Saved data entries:
+++
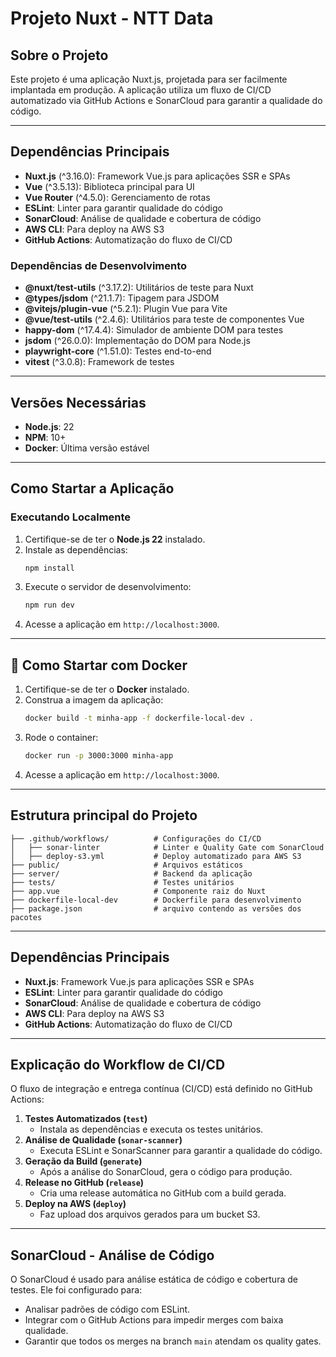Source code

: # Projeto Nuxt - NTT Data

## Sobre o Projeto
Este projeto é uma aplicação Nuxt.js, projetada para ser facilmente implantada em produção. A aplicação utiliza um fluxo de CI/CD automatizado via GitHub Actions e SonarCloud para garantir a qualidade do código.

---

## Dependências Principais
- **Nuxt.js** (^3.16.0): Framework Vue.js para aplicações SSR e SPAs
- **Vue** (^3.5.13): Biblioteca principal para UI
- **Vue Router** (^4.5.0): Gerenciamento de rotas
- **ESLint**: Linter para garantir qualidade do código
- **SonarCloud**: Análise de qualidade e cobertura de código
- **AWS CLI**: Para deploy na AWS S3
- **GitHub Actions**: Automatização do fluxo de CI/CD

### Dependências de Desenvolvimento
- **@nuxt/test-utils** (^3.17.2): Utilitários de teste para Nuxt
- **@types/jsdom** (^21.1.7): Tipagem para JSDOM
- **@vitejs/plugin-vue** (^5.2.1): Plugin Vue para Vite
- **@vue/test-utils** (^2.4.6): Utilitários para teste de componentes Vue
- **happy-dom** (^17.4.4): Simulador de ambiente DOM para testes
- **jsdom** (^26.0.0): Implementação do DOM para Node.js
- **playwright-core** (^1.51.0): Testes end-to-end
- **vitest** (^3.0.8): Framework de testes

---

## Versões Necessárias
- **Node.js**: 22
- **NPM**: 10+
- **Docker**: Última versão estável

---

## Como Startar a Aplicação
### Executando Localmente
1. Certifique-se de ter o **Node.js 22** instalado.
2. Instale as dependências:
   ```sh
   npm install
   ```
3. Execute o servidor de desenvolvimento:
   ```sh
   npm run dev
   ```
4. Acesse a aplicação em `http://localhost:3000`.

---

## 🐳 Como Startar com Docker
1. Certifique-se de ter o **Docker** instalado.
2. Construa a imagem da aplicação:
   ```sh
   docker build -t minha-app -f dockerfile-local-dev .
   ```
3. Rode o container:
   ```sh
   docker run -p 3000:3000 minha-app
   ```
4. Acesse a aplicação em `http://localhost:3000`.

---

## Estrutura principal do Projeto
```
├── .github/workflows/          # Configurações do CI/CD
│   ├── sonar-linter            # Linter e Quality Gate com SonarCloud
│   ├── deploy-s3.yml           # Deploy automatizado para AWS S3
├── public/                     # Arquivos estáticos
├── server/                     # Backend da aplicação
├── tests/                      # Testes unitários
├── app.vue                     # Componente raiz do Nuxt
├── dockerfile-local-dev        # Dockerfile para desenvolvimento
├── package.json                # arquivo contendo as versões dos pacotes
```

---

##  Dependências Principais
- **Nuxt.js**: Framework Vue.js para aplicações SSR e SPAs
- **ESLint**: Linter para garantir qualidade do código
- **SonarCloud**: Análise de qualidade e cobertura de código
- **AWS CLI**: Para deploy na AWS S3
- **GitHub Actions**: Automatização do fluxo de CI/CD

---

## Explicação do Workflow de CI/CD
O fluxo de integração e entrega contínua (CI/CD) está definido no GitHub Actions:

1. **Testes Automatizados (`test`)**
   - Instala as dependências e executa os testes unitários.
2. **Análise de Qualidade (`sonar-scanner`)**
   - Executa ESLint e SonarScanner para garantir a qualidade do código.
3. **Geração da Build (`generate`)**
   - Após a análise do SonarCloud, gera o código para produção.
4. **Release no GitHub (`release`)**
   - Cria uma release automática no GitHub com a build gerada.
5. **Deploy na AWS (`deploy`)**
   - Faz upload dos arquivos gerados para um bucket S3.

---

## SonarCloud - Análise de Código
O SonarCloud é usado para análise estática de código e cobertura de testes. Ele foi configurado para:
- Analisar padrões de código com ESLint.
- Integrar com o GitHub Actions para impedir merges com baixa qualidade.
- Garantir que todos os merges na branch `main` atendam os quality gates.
+++
Each line above should be printed again exactly, though the pictures should not be.

Source code

: # Projeto Nuxt - NTT Data

## Sobre o Projeto
Este projeto é uma aplicação Nuxt.js, projetada para ser facilmente implantada em produção. A aplicação utiliza um fluxo de CI/CD automatizado via GitHub Actions e SonarCloud para garantir a qualidade do código.

---

## Dependências Principais
- **Nuxt.js** (^3.16.0): Framework Vue.js para aplicações SSR e SPAs
- **Vue** (^3.5.13): Biblioteca principal para UI
- **Vue Router** (^4.5.0): Gerenciamento de rotas
- **ESLint**: Linter para garantir qualidade do código
- **SonarCloud**: Análise de qualidade e cobertura de código
- **AWS CLI**: Para deploy na AWS S3
- **GitHub Actions**: Automatização do fluxo de CI/CD

### Dependências de Desenvolvimento
- **@nuxt/test-utils** (^3.17.2): Utilitários de teste para Nuxt
- **@types/jsdom** (^21.1.7): Tipagem para JSDOM
- **@vitejs/plugin-vue** (^5.2.1): Plugin Vue para Vite
- **@vue/test-utils** (^2.4.6): Utilitários para teste de componentes Vue
- **happy-dom** (^17.4.4): Simulador de ambiente DOM para testes
- **jsdom** (^26.0.0): Implementação do DOM para Node.js
- **playwright-core** (^1.51.0): Testes end-to-end
- **vitest** (^3.0.8): Framework de testes

---

## Versões Necessárias
- **Node.js**: 22
- **NPM**: 10+
- **Docker**: Última versão estável

---

## Como Startar a Aplicação
### Executando Localmente
1. Certifique-se de ter o **Node.js 22** instalado.
2. Instale as dependências:
   ```sh
   npm install
   ```
3. Execute o servidor de desenvolvimento:
   ```sh
   npm run dev
   ```
4. Acesse a aplicação em `http://localhost:3000`.

---

## 🐳 Como Startar com Docker
1. Certifique-se de ter o **Docker** instalado.
2. Construa a imagem da aplicação:
   ```sh
   docker build -t minha-app -f dockerfile-local-dev .
   ```
3. Rode o container:
   ```sh
   docker run -p 3000:3000 minha-app
   ```
4. Acesse a aplicação em `http://localhost:3000`.

---

## Estrutura principal do Projeto
```
├── .github/workflows/          # Configurações do CI/CD
│   ├── sonar-linter            # Linter e Quality Gate com SonarCloud
│   ├── deploy-s3.yml           # Deploy automatizado para AWS S3
├── public/                     # Arquivos estáticos
├── server/                     # Backend da aplicação
├── tests/                      # Testes unitários
├── app.vue                     # Componente raiz do Nuxt
├── dockerfile-local-dev        # Dockerfile para desenvolvimento
├── package.json                # arquivo contendo as versões dos pacotes
```

---

##  Dependências Principais
- **Nuxt.js**: Framework Vue.js para aplicações SSR e SPAs
- **ESLint**: Linter para garantir qualidade do código
- **SonarCloud**: Análise de qualidade e cobertura de código
- **AWS CLI**: Para deploy na AWS S3
- **GitHub Actions**: Automatização do fluxo de CI/CD

---

## Explicação do Workflow de CI/CD
O fluxo de integração e entrega contínua (CI/CD) está definido no GitHub Actions:

1. **Testes Automatizados (`test`)**
   - Instala as dependências e executa os testes unitários.
2. **Análise de Qualidade (`sonar-scanner`)**
   - Executa ESLint e SonarScanner para garantir a qualidade do código.
3. **Geração da Build (`generate`)**
   - Após a análise do SonarCloud, gera o código para produção.
4. **Release no GitHub (`release`)**
   - Cria uma release automática no GitHub com a build gerada.
5. **Deploy na AWS (`deploy`)**
   - Faz upload dos arquivos gerados para um bucket S3.

---

## SonarCloud - Análise de Código
O SonarCloud é usado para análise estática de código e cobertura de testes. Ele foi configurado para:
- Analisar padrões de código com ESLint.
- Integrar com o GitHub Actions para impedir merges com baixa qualidade.
- Garantir que todos os merges na branch `main` atendam os quality gates.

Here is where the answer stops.